İstanbul Büyükşehir Belediye (İBB) Başkanı Ekrem İmamoğlu, Adalar’daki atlar için İBB önünde eylem yapan grupla görüştü. Belediyenin Saraçhane’deki merkezi önünde at ölümlerini protesto eden eylemcilerden yedisiyle makam odasında bir araya gelen İmamoğlu, Adalar’daki hayvanların ve fayton sorununun, kısmen elektrikli araçlarla da çözülerek tümüyle İBB’nin kontrolüne geçeceğini açıkladı.

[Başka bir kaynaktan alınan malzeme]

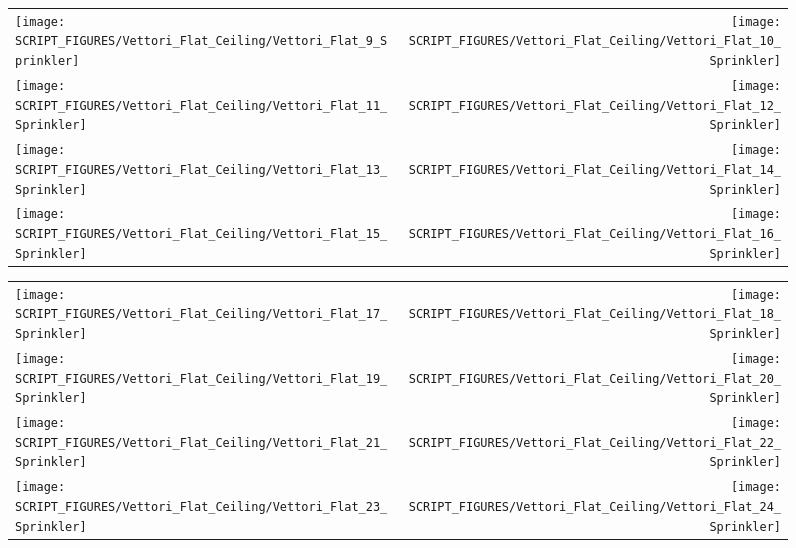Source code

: \begin{figure}[p]
\begin{tabular*}{\textwidth}{l@{\extracolsep{\fill}}r}
\texttt{[image: SCRIPT\_FIGURES/Vettori\_Flat\_Ceiling/Vettori\_Flat\_9\_Sprinkler]} &
\texttt{[image: SCRIPT\_FIGURES/Vettori\_Flat\_Ceiling/Vettori\_Flat\_10\_Sprinkler]} \\
\texttt{[image: SCRIPT\_FIGURES/Vettori\_Flat\_Ceiling/Vettori\_Flat\_11\_Sprinkler]} &
\texttt{[image: SCRIPT\_FIGURES/Vettori\_Flat\_Ceiling/Vettori\_Flat\_12\_Sprinkler]} \\
\texttt{[image: SCRIPT\_FIGURES/Vettori\_Flat\_Ceiling/Vettori\_Flat\_13\_Sprinkler]} &
\texttt{[image: SCRIPT\_FIGURES/Vettori\_Flat\_Ceiling/Vettori\_Flat\_14\_Sprinkler]} \\
\texttt{[image: SCRIPT\_FIGURES/Vettori\_Flat\_Ceiling/Vettori\_Flat\_15\_Sprinkler]} &
\texttt{[image: SCRIPT\_FIGURES/Vettori\_Flat\_Ceiling/Vettori\_Flat\_16\_Sprinkler]}
\end{tabular*}
\end{figure}

\begin{figure}[p]
\begin{tabular*}{\textwidth}{l@{\extracolsep{\fill}}r}
\texttt{[image: SCRIPT\_FIGURES/Vettori\_Flat\_Ceiling/Vettori\_Flat\_17\_Sprinkler]} &
\texttt{[image: SCRIPT\_FIGURES/Vettori\_Flat\_Ceiling/Vettori\_Flat\_18\_Sprinkler]} \\
\texttt{[image: SCRIPT\_FIGURES/Vettori\_Flat\_Ceiling/Vettori\_Flat\_19\_Sprinkler]} &
\texttt{[image: SCRIPT\_FIGURES/Vettori\_Flat\_Ceiling/Vettori\_Flat\_20\_Sprinkler]} \\
\texttt{[image: SCRIPT\_FIGURES/Vettori\_Flat\_Ceiling/Vettori\_Flat\_21\_Sprinkler]} &
\texttt{[image: SCRIPT\_FIGURES/Vettori\_Flat\_Ceiling/Vettori\_Flat\_22\_Sprinkler]} \\
\texttt{[image: SCRIPT\_FIGURES/Vettori\_Flat\_Ceiling/Vettori\_Flat\_23\_Sprinkler]} &
\texttt{[image: SCRIPT\_FIGURES/Vettori\_Flat\_Ceiling/Vettori\_Flat\_24\_Sprinkler]}
\end{tabular*}
\end{figure}

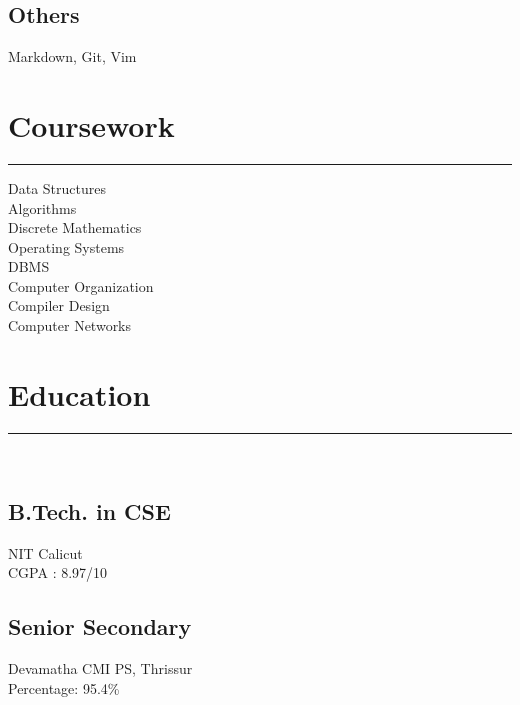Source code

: \documentclass[]{resume}
\begin{document}
\begin{minipage}[t]{0.33\textwidth}
\subsection{Others}
Markdown, Git, Vim
\sectionsep
\section{Coursework}
\noindent\rule{5cm}{0.8pt}

Data Structures\\
Algorithms\\
Discrete Mathematics\\
Operating Systems\\
DBMS\\
Computer Organization\\
Compiler Design\\
Computer Networks
\sectionsep
\section{Education} 
\noindent\rule{5cm}{0.8pt}\\
\subsection{B.Tech. in CSE}
NIT Calicut \\
CGPA : 8.97/10\\
\vspace{8pt}
\subsection{Senior Secondary}
Devamatha CMI PS, Thrissur\\
Percentage: 95.4\%\\
\vspace{8pt}

\sectionsep
%
%

\end{minipage} 
\hfill
\end{document}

İstanbul Büyükada’da, ruam hastalığına yakalanmış 81 atın öldürüldüğünün açıklamasının ardından çeşitli sivil toplum kuruluşlarından üyelerin bulunduğu grup, dün, Saraçhane’deki İstanbul Büyükşehir Belediyesi (İBB) binası önünde çadırlı protestoya başlamıştı.
İmamoğlu, ‘ruam hastalığı’ nedeniyle Adalar’da meydana gelen faytona koşulan at ölümlerini protesto amacıyla Saraçhane’de eylem düzenleyen gruptan yedi temsilciyi, makam odasında kabul etti. Eylemci grup temsilcileri, Adalar’daki faytona koşulan atlar sorununun çok eski dönemlerin sorunu olduğunu belirterek, “Maalesef medya, 81 at ölmeyince, ilgilenmiyor. Diyorlar ki; ‘Viyana’da da var, New York’ta da var’. Doğru var. Orada da hayvan aktivistleri her gün eylemdeydi” görüşünü paylaştı.
Eylemci grup temsilcisi gazeteci Zülal Kalkandelen, şöyle dedi: “Biliyorum bu bir gelenek olmuş, alışkanlık olmuş, kimisi için Ada’nın simgesi olmuş. Doğru. Ama biz de diyoruz ki; bazı simgeler, bazı gelenekler, zaman içerisinde değiştirilmeli. Çünkü, toplumlar ancak böyle uygarlaşabilir. Siz, göreve geldiğinizde, herkes için çok daha yaşanabilir bir kent vaat ettiniz. Hepimizde bir umut yarattınız. ‘Her şey daha iyi olacak’ dediniz. Biz, hayvanlar için de iyi olacağını düşündük. Çünkü siz, hayvan hakları taahhütnamesini de imzaladınız. ‘Kaldıracağım’ dediniz.”
Kalkandelen, “Orada at sömürüsü çok yoğun, yaz aylarında özellikle turistlerin yığılmasıyla korkunç boyutlara ulaşıyor” dedi.

İmamoğlu: Adalar’daki taşımacılığı yüzde 90 oranında elektrikli araçla çözeceğiz; tamamen İBB kontrolünde olacak, şahıslarla muhatap olunmayacak
İmamoğlu’nun eylemcilere yanıtı ise şöyle oldu: “Ne söylediğimi bir daha dinleyin. ‘Gelir gelmez kaldıracağım’ diyen karşı taraf. Ama ben, ‘Gelir gelmez kaldıracağım’ demedim. Adalar’daki konuşmamı lütfen dinleyin. O zaman bile, ‘Tarafları dinleyeceğiz’ dedim. Ama biz vicdanen bu sürecin böyle gitmeyeceğini de biliyoruz. Ben, doğruyu bulmaya çalışıyorum. Ben, orada yapılan işin yüzde 90’ının da yanlış olduğunu tespit etmiş birisiyim. Yani sizi haksız çıkaran bir şey de söylemiyorum. Günün sonunda, arkadaşlarım bu işin çözümüne doğru aslında yaklaştı. Bugün, başka bir talihsiz olayı, at ölümlerini konuşuyoruz. Tariflediğiniz gibi, bu bugünün konusu da değil tek başına. Ne yazık ki uzun zamandır gelen bir süreç. Bir başkası yarış atını da istemiyor. Başka biri taşımacılıkta da istemiyor. Bunun sonu yok. Ben burada, bunu bütünüyle çözecek hakim konumunda değilim.
Ama biz, şunu çözüyoruz: Biz, yüzde 90 oranında, taşımacılıkla ilgili süreci tümüyle elektrikli araçla çözeceğimizin alt yapısını oluşturduk. Tümüyle elektrikli araçlarla bu süreceği çözeceğimizin alt yapısını oluşturduk. Arkadaşlarım, yaklaşık 2-2,5 aydır araç modelleriyle ilgileniyorlar. Ada’ya biz, yakıtlı araç sokmak istemiyoruz. Sizi tümüyle mutlu edemeyebilirim. Hayvan dahil, araçlar dahil, hiçbir şahıs muhatabı kalmıyor. Tümüyle bu iş, İBB kontrolünde olacak. Bir şahsa ya da bir ahıra emanet değil. Veterinerine kadar bütün unsurlarıyla. Bu denetimli mekanizmanın alt yapısını arkadaşlarım oluşturuyor.”